**TASK REQUIREMENTS**.
The entries that follow contain images, which should be left out; output everything else exactly.

##### INPUT RECORDS #####

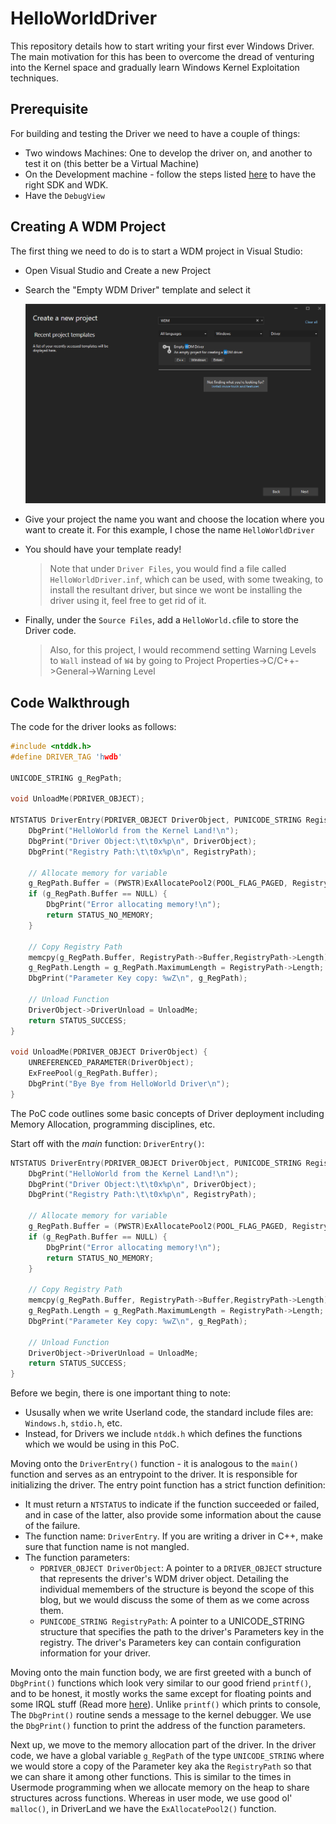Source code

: # HelloWorldDriver

This repository details how to start writing your first ever Windows Driver. The main motivation for this has been to overcome the dread of venturing into the Kernel space and gradually learn Windows Kernel Exploitation techniques. 

## Prerequisite

For building and testing the Driver we need to have a couple of things:

-  Two windows Machines: One to develop the driver on, and another to test it on (this better be a Virtual Machine)
- On the Development machine - follow the steps listed [here](https://learn.microsoft.com/en-us/windows-hardware/drivers/download-the-wdk) to have the right SDK and WDK.
- Have the `DebugView` 

## Creating A WDM Project

The first thing we need to do is to start a WDM project in Visual Studio:
- Open Visual Studio and Create a new Project
- Search the "Empty WDM Driver" template and select it

    ![Alt text](<imgs/WDM template.png>)

- Give your project the name you want and choose the location where you want to create it. For this example, I chose the name `HelloWorldDriver`
- You should have your template ready! 

    > Note that under `Driver Files`, you would find a file called `HelloWorldDriver.inf`, which can be used, with some tweaking, to install the resultant driver, but since we wont be installing the driver using it, feel free to get rid of it. 

- Finally, under the `Source Files`, add a `HelloWorld.c`file to store the Driver code.

    > Also, for this project, I would recommend setting Warning Levels to `Wall` instead of `W4` by going to Project Properties->C/C++->General->Warning Level

## Code Walkthrough

The code for the driver looks as follows:

```c
#include <ntddk.h>
#define DRIVER_TAG 'hwdb'

UNICODE_STRING g_RegPath;

void UnloadMe(PDRIVER_OBJECT);

NTSTATUS DriverEntry(PDRIVER_OBJECT DriverObject, PUNICODE_STRING RegistryPath) {
	DbgPrint("HelloWorld from the Kernel Land!\n");
	DbgPrint("Driver Object:\t\t0x%p\n", DriverObject);
	DbgPrint("Registry Path:\t\t0x%p\n", RegistryPath);

	// Allocate memory for variable
	g_RegPath.Buffer = (PWSTR)ExAllocatePool2(POOL_FLAG_PAGED, RegistryPath->Length, DRIVER_TAG);
	if (g_RegPath.Buffer == NULL) {
		DbgPrint("Error allocating memory!\n");
		return STATUS_NO_MEMORY;
	}

	// Copy Registry Path
	memcpy(g_RegPath.Buffer, RegistryPath->Buffer,RegistryPath->Length);
	g_RegPath.Length = g_RegPath.MaximumLength = RegistryPath->Length;
	DbgPrint("Parameter Key copy: %wZ\n", g_RegPath);

	// Unload Function
	DriverObject->DriverUnload = UnloadMe;
	return STATUS_SUCCESS;
}

void UnloadMe(PDRIVER_OBJECT DriverObject) {
	UNREFERENCED_PARAMETER(DriverObject);
	ExFreePool(g_RegPath.Buffer);
	DbgPrint("Bye Bye from HelloWorld Driver\n");
}
```

The PoC code outlines some basic concepts of Driver deployment including Memory Allocation, programming disciplines, etc. 

Start off with the _main_ function: `DriverEntry()`:

```c
NTSTATUS DriverEntry(PDRIVER_OBJECT DriverObject, PUNICODE_STRING RegistryPath) {
	DbgPrint("HelloWorld from the Kernel Land!\n");
	DbgPrint("Driver Object:\t\t0x%p\n", DriverObject);
	DbgPrint("Registry Path:\t\t0x%p\n", RegistryPath);

	// Allocate memory for variable
	g_RegPath.Buffer = (PWSTR)ExAllocatePool2(POOL_FLAG_PAGED, RegistryPath->Length, DRIVER_TAG);
	if (g_RegPath.Buffer == NULL) {
		DbgPrint("Error allocating memory!\n");
		return STATUS_NO_MEMORY;
	}

	// Copy Registry Path
	memcpy(g_RegPath.Buffer, RegistryPath->Buffer,RegistryPath->Length);
	g_RegPath.Length = g_RegPath.MaximumLength = RegistryPath->Length;
	DbgPrint("Parameter Key copy: %wZ\n", g_RegPath);

	// Unload Function
	DriverObject->DriverUnload = UnloadMe;
	return STATUS_SUCCESS;
}
```

Before we begin, there is one important thing to note:
- Ususally when we write Userland code, the standard include files are: `Windows.h`, `stdio.h`, etc.
- Instead, for Drivers we include `ntddk.h` which defines the functions which we would be using in this PoC.

Moving onto the `DriverEntry()` function - it is analogous to the `main()` function and serves as an entrypoint to the driver. It is responsible for initializing the driver. The entry point function has a strict function definition: 

- It must return a `NTSTATUS` to indicate if the function succeeded or failed, and in case of the latter, also provide some information about the cause of the failure. 
- The function name: `DriverEntry`. If you are writing a driver in C++, make sure that function name is not mangled.
- The function parameters:
	- `PDRIVER_OBJECT DriverObject`: A pointer to a `DRIVER_OBJECT` structure that represents the driver's WDM driver object. Detailing the individual memembers of the structure is beyond the scope of this blog, but we would discuss the some of them as we come across them.
	- `PUNICODE_STRING RegistryPath`: A pointer to a UNICODE_STRING structure that specifies the path to the driver's Parameters key in the registry. The driver's Parameters key can contain configuration information for your driver.


Moving onto the main function body, we are first greeted with a bunch of `DbgPrint()` functions which look very similar to our good friend `printf()`, and to be honest, it mostly works the same except for floating points and some IRQL stuff (Read more [here](https://learn.microsoft.com/en-us/windows-hardware/drivers/ddi/wdm/nf-wdm-dbgprint)). Unlike `printf()` which prints to console, The `DbgPrint()` routine sends a message to the kernel debugger. We use the `DbgPrint()` function to print the address of the function parameters. 

Next up, we move to the memory allocation part of the driver. In the driver code, we have a global variable `g_RegPath` of the type `UNICODE_STRING` where we would store a copy of the Parameter key aka the `RegistryPath` so that we can share it among other functions. This is similar to the times in Usermode programming when we allocate memory on the heap to share structures across functions. Whereas in user mode, we use good ol' `malloc()`, in DriverLand we have the `ExAllocatePool2()` function.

#####

**WRITTEN REPLY**.
Source code

: # HelloWorldDriver

This repository details how to start writing your first ever Windows Driver. The main motivation for this has been to overcome the dread of venturing into the Kernel space and gradually learn Windows Kernel Exploitation techniques. 

## Prerequisite

For building and testing the Driver we need to have a couple of things:

-  Two windows Machines: One to develop the driver on, and another to test it on (this better be a Virtual Machine)
- On the Development machine - follow the steps listed [here](https://learn.microsoft.com/en-us/windows-hardware/drivers/download-the-wdk) to have the right SDK and WDK.
- Have the `DebugView` 

## Creating A WDM Project

The first thing we need to do is to start a WDM project in Visual Studio:
- Open Visual Studio and Create a new Project
- Search the "Empty WDM Driver" template and select it

    ![Alt text](<imgs/WDM template.png>)

- Give your project the name you want and choose the location where you want to create it. For this example, I chose the name `HelloWorldDriver`
- You should have your template ready! 

    > Note that under `Driver Files`, you would find a file called `HelloWorldDriver.inf`, which can be used, with some tweaking, to install the resultant driver, but since we wont be installing the driver using it, feel free to get rid of it. 

- Finally, under the `Source Files`, add a `HelloWorld.c`file to store the Driver code.

    > Also, for this project, I would recommend setting Warning Levels to `Wall` instead of `W4` by going to Project Properties->C/C++->General->Warning Level

## Code Walkthrough

The code for the driver looks as follows:

```c
#include <ntddk.h>
#define DRIVER_TAG 'hwdb'

UNICODE_STRING g_RegPath;

void UnloadMe(PDRIVER_OBJECT);

NTSTATUS DriverEntry(PDRIVER_OBJECT DriverObject, PUNICODE_STRING RegistryPath) {
	DbgPrint("HelloWorld from the Kernel Land!\n");
	DbgPrint("Driver Object:\t\t0x%p\n", DriverObject);
	DbgPrint("Registry Path:\t\t0x%p\n", RegistryPath);

	// Allocate memory for variable
	g_RegPath.Buffer = (PWSTR)ExAllocatePool2(POOL_FLAG_PAGED, RegistryPath->Length, DRIVER_TAG);
	if (g_RegPath.Buffer == NULL) {
		DbgPrint("Error allocating memory!\n");
		return STATUS_NO_MEMORY;
	}

	// Copy Registry Path
	memcpy(g_RegPath.Buffer, RegistryPath->Buffer,RegistryPath->Length);
	g_RegPath.Length = g_RegPath.MaximumLength = RegistryPath->Length;
	DbgPrint("Parameter Key copy: %wZ\n", g_RegPath);

	// Unload Function
	DriverObject->DriverUnload = UnloadMe;
	return STATUS_SUCCESS;
}

void UnloadMe(PDRIVER_OBJECT DriverObject) {
	UNREFERENCED_PARAMETER(DriverObject);
	ExFreePool(g_RegPath.Buffer);
	DbgPrint("Bye Bye from HelloWorld Driver\n");
}
```

The PoC code outlines some basic concepts of Driver deployment including Memory Allocation, programming disciplines, etc. 

Start off with the _main_ function: `DriverEntry()`:

```c
NTSTATUS DriverEntry(PDRIVER_OBJECT DriverObject, PUNICODE_STRING RegistryPath) {
	DbgPrint("HelloWorld from the Kernel Land!\n");
	DbgPrint("Driver Object:\t\t0x%p\n", DriverObject);
	DbgPrint("Registry Path:\t\t0x%p\n", RegistryPath);

	// Allocate memory for variable
	g_RegPath.Buffer = (PWSTR)ExAllocatePool2(POOL_FLAG_PAGED, RegistryPath->Length, DRIVER_TAG);
	if (g_RegPath.Buffer == NULL) {
		DbgPrint("Error allocating memory!\n");
		return STATUS_NO_MEMORY;
	}

	// Copy Registry Path
	memcpy(g_RegPath.Buffer, RegistryPath->Buffer,RegistryPath->Length);
	g_RegPath.Length = g_RegPath.MaximumLength = RegistryPath->Length;
	DbgPrint("Parameter Key copy: %wZ\n", g_RegPath);

	// Unload Function
	DriverObject->DriverUnload = UnloadMe;
	return STATUS_SUCCESS;
}
```

Before we begin, there is one important thing to note:
- Ususally when we write Userland code, the standard include files are: `Windows.h`, `stdio.h`, etc.
- Instead, for Drivers we include `ntddk.h` which defines the functions which we would be using in this PoC.

Moving onto the `DriverEntry()` function - it is analogous to the `main()` function and serves as an entrypoint to the driver. It is responsible for initializing the driver. The entry point function has a strict function definition: 

- It must return a `NTSTATUS` to indicate if the function succeeded or failed, and in case of the latter, also provide some information about the cause of the failure. 
- The function name: `DriverEntry`. If you are writing a driver in C++, make sure that function name is not mangled.
- The function parameters:
	- `PDRIVER_OBJECT DriverObject`: A pointer to a `DRIVER_OBJECT` structure that represents the driver's WDM driver object. Detailing the individual memembers of the structure is beyond the scope of this blog, but we would discuss the some of them as we come across them.
	- `PUNICODE_STRING RegistryPath`: A pointer to a UNICODE_STRING structure that specifies the path to the driver's Parameters key in the registry. The driver's Parameters key can contain configuration information for your driver.


Moving onto the main function body, we are first greeted with a bunch of `DbgPrint()` functions which look very similar to our good friend `printf()`, and to be honest, it mostly works the same except for floating points and some IRQL stuff (Read more [here](https://learn.microsoft.com/en-us/windows-hardware/drivers/ddi/wdm/nf-wdm-dbgprint)). Unlike `printf()` which prints to console, The `DbgPrint()` routine sends a message to the kernel debugger. We use the `DbgPrint()` function to print the address of the function parameters. 

Next up, we move to the memory allocation part of the driver. In the driver code, we have a global variable `g_RegPath` of the type `UNICODE_STRING` where we would store a copy of the Parameter key aka the `RegistryPath` so that we can share it among other functions. This is similar to the times in Usermode programming when we allocate memory on the heap to share structures across functions. Whereas in user mode, we use good ol' `malloc()`, in DriverLand we have the `ExAllocatePool2()` function.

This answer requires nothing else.